Additive manufacturing (AM) continues to grow in popularity as manufacturing firms develop better understanding of how to extract value from the expensive process. Designers and engineers continue to add complexity into components to tip the cost/value balance in favor of AM, as well as to gain additional benefits from light weighting, reduced assembly efforts, better performance, etc. The increased complexity of these components, along with some AM process peculiarities such as large columnar grains in metals are starting to have a significant impact on the ability to sufficiently inspect parts and qualify them with confidence.

Qualification of AM has become an important topic in recent years. America Makes and other government funding sources have recently announced project calls to address gaps in AM qualification from both the equipment and the component perspectives. As ASTM, SAE, AWS and other organizations develop qualification procedures which identify key process variables or essential element requirements for re-qualification, machine tool builders continue to add equipment and process features which are not yet considered in these standards. Beyond that, today’s qualification efforts establish individual component performance verification but there are no inherited qualification properties, nor are any qualification properties passed to other components.
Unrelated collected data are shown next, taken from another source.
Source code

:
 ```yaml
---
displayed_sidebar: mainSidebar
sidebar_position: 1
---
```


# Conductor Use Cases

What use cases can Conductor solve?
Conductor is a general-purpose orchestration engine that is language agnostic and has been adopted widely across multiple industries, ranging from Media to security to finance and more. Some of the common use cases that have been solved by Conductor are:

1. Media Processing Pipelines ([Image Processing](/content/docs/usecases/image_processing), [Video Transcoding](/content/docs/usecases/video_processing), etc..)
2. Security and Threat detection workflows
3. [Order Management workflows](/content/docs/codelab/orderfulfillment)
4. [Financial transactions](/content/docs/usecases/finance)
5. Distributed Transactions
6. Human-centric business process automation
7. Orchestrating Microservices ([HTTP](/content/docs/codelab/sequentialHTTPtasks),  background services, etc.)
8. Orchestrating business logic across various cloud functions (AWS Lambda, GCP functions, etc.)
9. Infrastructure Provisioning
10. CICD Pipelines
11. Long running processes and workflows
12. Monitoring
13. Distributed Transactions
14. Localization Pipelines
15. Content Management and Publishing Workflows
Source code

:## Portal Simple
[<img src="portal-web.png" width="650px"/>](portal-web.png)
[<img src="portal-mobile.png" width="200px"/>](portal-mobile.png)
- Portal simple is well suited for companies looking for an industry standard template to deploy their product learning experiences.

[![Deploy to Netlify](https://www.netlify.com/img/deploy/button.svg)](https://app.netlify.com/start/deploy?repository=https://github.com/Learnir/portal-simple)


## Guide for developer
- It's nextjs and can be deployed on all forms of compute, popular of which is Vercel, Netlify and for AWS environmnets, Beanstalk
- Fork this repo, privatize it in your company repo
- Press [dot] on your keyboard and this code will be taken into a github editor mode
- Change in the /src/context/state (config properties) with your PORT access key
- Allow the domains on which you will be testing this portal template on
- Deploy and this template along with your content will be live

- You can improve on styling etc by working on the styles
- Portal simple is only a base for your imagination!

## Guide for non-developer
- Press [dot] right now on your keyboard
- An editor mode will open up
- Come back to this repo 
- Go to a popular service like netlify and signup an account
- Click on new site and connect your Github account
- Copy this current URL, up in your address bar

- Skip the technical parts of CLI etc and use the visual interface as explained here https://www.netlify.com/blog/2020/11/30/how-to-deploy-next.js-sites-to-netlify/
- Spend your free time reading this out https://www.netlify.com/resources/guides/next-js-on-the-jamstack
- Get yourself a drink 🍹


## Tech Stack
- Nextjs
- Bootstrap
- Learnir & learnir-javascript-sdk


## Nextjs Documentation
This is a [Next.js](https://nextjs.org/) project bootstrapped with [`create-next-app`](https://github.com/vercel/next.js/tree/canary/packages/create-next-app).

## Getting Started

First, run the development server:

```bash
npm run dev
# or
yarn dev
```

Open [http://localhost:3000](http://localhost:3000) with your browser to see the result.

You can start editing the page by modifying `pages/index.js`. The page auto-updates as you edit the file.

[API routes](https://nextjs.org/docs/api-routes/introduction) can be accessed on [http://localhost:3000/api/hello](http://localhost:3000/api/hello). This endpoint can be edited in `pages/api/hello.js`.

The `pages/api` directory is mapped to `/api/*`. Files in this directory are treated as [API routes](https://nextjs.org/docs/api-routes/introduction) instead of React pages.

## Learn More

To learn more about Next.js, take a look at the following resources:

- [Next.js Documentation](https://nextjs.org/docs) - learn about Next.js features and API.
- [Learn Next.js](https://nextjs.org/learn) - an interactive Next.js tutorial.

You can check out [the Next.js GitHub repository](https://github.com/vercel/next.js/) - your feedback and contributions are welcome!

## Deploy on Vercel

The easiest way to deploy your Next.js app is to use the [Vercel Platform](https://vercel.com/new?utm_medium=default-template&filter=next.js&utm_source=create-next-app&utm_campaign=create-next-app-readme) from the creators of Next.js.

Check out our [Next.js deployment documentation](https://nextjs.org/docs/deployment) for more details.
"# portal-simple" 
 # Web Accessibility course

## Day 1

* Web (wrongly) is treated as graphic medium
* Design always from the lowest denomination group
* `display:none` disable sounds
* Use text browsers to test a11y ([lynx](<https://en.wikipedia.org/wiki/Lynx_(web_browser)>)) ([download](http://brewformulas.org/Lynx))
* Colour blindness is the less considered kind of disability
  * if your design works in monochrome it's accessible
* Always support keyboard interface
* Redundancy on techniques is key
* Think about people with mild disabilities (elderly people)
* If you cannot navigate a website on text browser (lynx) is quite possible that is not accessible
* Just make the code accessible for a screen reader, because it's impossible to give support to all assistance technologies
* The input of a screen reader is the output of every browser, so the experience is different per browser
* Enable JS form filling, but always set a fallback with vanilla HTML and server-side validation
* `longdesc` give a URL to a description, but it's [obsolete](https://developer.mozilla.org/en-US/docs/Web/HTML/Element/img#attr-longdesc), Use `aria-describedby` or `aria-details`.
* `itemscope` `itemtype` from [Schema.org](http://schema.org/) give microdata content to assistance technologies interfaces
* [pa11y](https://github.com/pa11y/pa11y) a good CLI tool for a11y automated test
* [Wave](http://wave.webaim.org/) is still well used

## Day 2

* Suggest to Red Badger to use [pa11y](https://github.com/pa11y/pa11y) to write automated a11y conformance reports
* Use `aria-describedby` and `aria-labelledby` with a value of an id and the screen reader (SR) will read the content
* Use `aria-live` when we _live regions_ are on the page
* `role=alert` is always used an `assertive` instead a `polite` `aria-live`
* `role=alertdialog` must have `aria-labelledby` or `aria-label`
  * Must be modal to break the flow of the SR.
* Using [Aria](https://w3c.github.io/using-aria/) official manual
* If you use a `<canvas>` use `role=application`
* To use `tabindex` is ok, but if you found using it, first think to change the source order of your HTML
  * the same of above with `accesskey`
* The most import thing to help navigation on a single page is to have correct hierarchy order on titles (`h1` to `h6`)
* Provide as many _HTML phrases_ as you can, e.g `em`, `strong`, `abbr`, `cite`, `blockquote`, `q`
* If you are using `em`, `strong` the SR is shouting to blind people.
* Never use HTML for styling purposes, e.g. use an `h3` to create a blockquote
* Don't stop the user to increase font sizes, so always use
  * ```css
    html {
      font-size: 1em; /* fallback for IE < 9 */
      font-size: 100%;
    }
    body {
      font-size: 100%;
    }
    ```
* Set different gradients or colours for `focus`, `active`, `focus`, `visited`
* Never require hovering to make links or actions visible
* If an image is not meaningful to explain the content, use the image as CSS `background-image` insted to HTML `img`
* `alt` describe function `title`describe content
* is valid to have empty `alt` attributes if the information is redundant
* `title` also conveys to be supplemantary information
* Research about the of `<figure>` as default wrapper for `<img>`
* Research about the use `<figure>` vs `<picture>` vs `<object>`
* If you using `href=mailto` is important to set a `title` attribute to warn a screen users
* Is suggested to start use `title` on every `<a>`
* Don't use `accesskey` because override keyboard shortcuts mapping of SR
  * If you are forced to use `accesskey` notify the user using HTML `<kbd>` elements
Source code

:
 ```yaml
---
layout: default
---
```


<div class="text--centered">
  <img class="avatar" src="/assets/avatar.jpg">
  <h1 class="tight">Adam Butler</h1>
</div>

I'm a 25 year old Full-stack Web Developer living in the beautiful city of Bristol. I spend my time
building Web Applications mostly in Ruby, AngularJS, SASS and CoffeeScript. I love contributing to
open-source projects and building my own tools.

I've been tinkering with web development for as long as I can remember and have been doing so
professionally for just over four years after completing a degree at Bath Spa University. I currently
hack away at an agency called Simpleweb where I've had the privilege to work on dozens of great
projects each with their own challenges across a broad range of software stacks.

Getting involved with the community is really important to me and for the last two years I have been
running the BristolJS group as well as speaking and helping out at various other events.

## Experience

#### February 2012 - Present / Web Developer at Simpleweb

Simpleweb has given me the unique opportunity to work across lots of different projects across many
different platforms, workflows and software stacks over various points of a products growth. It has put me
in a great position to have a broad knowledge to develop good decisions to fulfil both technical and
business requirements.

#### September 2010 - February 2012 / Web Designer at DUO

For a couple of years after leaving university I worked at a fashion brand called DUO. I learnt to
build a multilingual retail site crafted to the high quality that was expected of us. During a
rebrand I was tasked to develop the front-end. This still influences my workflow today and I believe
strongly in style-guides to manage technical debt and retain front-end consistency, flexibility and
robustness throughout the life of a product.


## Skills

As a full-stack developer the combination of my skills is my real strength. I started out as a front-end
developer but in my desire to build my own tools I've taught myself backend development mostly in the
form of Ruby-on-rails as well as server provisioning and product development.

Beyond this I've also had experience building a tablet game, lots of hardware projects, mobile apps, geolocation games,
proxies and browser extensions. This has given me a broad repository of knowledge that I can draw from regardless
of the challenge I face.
The process/structure/properties relationships are often talked about in materials and engineering circles at conferences. The qualification process implicitly links the process and properties and, in many ways, skips the structure portion of these relationships. Many studies have shown the anisotropic nature of many AM materials, and some have even shown differences in properties at the feature level (i.e., thin wall vs. thick wall, tall vs. short, etc.). Many of these differences can be attributed to non-uniform and non-consistent thermal histories.

Thermal histories are largely ignored in AM today. In welding, the concepts of interpass or interlayer temperature limits are used to address thermal regimes in the process which provide acceptable microstructures. AM’s use of these limits are primarily seen only in the directed energy deposition (DED) processes, and only sparsely observed. In laser powder bed fusion (L-PBF), equipment operators may go to extreme lengths to overcome machine tool builder limits by incorporating ‘ghost’ parts or apply a minimum recoating time as a way to make thermal histories more consistent.

Recently, EWI began to study the influence of interpass temperatures on defect density in Electron Beam DED (EB-DED) Ti-6Al-4V. Defects were intentionally seeded in test blocks by use of quality scenarios such as having the wire out of position or artificially adjusting beam power in short intervals.  These quality scenarios were repeated in three different production relevant thermal scenarios to determine if interpass temperature influences defect likelihood.

Interpass temperature for individual beads in the region
of interest in the test block

Indeed, interpass temperature has an impact on defect likelihood. At lower interpass temperatures, the weld bead is closer to freezing temperature, so there is less time for defects to resolve and at the highest interpass temperature the decreased viscosity and surface tension allow turbulent melt pools to introduce more defects. The middle interpass temperatures showed the fewest defects.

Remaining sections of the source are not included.